Welcome! I havent had that happen to me but im still waiting for my April box. Maybe you should try to call them and they will give you a different answer.


----------



## flushblush (May 2, 2014)

I, too, am still awaiting my April box! It's been in "pack" for about a week, but who knows, maybe I'll get home from work tonight and it will magically be on my doorstep. Not holding my breath though.

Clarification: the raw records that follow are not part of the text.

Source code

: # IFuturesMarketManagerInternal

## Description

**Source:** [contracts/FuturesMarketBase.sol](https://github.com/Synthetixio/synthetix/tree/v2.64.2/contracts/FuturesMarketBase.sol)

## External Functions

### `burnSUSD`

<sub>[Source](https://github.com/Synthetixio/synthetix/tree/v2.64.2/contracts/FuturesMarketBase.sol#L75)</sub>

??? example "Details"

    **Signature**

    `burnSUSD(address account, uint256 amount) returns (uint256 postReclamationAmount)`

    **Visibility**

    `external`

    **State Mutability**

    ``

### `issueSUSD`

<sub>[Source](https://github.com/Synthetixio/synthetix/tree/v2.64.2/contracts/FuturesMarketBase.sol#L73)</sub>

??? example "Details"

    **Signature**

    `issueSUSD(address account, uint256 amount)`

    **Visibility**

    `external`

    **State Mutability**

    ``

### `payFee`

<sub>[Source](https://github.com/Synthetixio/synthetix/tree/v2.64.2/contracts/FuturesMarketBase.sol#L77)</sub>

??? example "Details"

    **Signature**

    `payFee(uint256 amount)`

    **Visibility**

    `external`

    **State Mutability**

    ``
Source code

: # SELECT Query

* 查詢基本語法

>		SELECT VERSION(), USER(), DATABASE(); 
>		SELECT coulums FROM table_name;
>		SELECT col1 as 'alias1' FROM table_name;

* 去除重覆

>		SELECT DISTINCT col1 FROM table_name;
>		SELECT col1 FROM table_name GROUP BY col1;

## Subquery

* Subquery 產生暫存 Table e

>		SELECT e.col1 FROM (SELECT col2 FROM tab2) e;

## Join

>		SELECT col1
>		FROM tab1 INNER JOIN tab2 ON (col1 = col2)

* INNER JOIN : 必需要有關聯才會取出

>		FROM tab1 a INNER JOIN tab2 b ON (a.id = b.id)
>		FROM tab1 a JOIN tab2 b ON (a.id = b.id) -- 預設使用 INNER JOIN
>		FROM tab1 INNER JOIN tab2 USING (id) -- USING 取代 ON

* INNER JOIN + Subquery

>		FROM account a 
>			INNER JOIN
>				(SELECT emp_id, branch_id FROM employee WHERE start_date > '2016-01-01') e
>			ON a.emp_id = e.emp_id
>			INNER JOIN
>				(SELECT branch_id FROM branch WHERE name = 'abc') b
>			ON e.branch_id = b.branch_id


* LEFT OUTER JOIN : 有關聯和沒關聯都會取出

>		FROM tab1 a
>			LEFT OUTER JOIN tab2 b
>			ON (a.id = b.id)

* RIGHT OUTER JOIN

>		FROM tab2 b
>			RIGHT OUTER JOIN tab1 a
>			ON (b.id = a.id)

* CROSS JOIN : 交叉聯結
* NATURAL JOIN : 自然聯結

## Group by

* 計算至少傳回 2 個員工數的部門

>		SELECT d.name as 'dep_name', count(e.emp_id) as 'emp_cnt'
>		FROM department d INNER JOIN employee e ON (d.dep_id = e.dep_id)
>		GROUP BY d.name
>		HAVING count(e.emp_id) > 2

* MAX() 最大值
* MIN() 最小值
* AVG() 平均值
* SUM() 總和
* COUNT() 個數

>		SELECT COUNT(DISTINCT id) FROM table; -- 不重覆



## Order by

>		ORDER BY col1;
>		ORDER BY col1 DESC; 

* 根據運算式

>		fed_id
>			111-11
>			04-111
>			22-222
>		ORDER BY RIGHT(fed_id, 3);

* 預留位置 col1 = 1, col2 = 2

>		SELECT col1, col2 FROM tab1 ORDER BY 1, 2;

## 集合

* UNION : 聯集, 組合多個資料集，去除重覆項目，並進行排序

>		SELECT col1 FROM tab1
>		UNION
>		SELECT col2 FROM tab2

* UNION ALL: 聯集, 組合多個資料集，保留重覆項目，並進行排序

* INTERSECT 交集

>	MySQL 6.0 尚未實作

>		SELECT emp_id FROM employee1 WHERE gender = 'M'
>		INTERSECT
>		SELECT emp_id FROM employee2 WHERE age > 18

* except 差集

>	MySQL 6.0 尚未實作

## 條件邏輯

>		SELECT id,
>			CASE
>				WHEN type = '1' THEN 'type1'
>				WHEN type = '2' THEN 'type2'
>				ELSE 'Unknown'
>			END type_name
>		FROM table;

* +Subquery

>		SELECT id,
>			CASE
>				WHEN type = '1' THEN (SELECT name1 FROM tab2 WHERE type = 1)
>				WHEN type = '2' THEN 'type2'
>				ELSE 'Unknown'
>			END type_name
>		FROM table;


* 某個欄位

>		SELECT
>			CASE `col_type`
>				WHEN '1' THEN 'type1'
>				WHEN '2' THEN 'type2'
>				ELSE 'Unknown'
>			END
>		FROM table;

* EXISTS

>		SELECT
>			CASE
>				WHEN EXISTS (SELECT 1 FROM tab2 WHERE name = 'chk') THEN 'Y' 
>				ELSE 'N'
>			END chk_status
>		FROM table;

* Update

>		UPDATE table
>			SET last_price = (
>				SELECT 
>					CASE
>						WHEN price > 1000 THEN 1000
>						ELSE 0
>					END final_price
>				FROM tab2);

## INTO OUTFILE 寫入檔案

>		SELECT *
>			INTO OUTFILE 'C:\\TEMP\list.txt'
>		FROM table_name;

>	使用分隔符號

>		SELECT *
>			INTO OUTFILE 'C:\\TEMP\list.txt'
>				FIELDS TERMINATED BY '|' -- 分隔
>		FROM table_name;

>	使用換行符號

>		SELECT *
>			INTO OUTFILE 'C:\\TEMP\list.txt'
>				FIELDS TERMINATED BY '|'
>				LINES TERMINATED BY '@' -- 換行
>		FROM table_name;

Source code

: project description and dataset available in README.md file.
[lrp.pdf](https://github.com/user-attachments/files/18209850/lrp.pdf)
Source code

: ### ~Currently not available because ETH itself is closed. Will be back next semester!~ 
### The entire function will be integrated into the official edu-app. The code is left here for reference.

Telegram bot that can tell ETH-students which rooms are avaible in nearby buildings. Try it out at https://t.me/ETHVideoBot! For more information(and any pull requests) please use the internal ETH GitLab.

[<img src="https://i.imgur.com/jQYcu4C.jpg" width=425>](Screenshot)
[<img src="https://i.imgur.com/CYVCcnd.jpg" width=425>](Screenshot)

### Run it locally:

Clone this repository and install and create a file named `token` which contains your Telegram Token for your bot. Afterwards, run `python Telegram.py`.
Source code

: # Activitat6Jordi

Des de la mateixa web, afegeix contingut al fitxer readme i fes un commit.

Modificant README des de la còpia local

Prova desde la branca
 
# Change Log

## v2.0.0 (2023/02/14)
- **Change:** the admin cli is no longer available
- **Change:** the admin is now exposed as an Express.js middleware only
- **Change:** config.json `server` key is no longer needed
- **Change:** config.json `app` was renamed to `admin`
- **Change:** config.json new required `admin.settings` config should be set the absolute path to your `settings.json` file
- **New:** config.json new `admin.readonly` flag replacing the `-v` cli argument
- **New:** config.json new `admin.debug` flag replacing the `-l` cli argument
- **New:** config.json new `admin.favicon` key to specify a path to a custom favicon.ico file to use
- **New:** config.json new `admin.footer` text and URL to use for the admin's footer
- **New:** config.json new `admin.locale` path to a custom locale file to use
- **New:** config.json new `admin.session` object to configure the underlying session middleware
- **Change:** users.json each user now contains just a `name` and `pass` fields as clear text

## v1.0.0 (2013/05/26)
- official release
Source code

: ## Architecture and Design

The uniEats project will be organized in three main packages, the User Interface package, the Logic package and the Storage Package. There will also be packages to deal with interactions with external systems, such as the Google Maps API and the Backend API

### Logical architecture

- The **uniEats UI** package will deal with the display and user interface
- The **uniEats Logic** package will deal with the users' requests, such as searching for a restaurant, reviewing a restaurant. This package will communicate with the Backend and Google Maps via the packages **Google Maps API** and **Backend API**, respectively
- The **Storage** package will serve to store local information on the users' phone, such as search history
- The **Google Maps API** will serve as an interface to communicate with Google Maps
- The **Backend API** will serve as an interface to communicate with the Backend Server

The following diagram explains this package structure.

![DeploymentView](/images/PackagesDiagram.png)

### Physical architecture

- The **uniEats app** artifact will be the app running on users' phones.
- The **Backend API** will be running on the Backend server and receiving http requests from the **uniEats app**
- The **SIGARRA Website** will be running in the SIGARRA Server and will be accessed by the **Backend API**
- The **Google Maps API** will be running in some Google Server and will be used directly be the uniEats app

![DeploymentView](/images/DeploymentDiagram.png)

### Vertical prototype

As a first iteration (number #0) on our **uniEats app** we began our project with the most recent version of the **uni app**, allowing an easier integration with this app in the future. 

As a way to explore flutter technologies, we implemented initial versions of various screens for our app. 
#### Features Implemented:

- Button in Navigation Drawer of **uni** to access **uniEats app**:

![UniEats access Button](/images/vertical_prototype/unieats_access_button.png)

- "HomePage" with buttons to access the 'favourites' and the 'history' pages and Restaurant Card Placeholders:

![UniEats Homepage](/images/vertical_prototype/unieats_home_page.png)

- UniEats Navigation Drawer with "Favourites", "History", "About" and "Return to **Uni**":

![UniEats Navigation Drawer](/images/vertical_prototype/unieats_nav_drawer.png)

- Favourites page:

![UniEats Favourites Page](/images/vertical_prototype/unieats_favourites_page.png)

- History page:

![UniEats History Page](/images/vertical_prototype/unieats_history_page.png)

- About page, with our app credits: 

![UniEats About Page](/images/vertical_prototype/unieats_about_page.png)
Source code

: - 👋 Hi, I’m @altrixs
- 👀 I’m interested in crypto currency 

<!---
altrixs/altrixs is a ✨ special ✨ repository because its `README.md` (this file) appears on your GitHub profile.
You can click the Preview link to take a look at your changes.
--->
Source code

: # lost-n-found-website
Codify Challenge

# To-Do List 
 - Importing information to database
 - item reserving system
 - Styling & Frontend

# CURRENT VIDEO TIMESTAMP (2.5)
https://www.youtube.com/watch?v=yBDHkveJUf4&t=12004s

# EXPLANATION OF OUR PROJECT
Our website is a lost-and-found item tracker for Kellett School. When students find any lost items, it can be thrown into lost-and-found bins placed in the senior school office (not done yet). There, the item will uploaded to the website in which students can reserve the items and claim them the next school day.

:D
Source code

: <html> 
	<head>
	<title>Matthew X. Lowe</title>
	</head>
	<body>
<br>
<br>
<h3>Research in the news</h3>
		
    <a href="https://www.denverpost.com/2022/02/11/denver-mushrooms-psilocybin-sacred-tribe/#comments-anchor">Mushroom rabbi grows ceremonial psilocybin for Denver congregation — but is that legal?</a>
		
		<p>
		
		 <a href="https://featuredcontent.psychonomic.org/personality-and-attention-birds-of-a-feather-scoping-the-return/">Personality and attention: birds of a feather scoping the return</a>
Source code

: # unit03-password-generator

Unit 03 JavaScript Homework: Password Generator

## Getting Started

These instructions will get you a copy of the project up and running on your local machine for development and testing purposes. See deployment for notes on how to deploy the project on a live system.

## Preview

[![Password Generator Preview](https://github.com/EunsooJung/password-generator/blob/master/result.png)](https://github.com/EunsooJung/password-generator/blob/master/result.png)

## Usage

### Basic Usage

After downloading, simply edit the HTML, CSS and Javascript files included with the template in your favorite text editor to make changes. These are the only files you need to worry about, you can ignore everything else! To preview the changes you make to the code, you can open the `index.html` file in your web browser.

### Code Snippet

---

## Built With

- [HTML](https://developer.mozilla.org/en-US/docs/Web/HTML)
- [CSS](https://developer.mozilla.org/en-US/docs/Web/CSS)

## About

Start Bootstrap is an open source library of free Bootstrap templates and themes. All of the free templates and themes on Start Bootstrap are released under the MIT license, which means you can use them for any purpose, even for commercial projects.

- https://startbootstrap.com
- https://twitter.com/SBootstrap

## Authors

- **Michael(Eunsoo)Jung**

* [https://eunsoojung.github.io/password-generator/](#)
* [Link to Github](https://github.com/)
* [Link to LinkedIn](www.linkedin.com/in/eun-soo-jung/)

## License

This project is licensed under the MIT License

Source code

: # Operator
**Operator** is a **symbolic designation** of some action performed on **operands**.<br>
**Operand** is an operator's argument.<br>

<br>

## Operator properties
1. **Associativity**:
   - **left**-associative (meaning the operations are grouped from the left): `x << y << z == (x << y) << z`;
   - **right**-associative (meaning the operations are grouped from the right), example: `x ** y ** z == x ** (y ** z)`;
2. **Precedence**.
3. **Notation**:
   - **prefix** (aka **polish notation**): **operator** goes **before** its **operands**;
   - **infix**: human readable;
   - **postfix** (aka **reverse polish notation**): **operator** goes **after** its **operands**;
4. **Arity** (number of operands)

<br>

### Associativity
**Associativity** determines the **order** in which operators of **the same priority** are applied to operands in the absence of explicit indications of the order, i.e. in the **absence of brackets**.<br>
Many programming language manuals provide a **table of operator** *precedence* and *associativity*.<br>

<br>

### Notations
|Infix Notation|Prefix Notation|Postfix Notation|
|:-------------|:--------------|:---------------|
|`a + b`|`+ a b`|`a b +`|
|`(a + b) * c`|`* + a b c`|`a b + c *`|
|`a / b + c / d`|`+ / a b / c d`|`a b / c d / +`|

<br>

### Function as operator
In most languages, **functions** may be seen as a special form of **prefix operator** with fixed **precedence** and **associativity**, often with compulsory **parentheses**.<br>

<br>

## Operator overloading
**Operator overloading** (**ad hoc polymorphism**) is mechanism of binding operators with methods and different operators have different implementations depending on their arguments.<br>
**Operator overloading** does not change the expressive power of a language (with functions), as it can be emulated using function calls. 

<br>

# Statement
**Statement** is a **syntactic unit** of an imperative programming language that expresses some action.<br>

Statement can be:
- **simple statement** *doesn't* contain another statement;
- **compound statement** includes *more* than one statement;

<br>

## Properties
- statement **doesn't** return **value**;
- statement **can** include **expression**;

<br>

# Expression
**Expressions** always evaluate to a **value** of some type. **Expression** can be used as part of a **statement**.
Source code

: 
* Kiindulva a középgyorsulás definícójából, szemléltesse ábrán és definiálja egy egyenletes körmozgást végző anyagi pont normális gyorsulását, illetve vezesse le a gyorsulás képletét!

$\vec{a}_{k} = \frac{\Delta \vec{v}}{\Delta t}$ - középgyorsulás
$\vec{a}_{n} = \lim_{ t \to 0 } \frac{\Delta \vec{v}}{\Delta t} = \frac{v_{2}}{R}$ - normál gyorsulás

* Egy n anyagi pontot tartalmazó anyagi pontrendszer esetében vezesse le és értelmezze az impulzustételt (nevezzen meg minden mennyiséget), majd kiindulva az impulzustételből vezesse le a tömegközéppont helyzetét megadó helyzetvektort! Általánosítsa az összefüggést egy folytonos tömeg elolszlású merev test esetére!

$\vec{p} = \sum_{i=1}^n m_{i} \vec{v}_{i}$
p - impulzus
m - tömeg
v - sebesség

I realized today that I'm not actually looking forward to a single thing in the April box anyway... May, on the other hand, is an entirely different story!


----------



## Krystan (May 2, 2014)

I haven't heard much on the lipgloss. 
I have a baby, blossoming lipgloss obsession and I'm so curious if this is going to be a good one.


----------



## Kookymama (May 2, 2014)

Krystan, I really like the lip gloss.  Its a neutral with a decent amount of color.   It goes on nicely.  None of those gloppy streaks that I get with the Clinique brand I have in the makeup bag.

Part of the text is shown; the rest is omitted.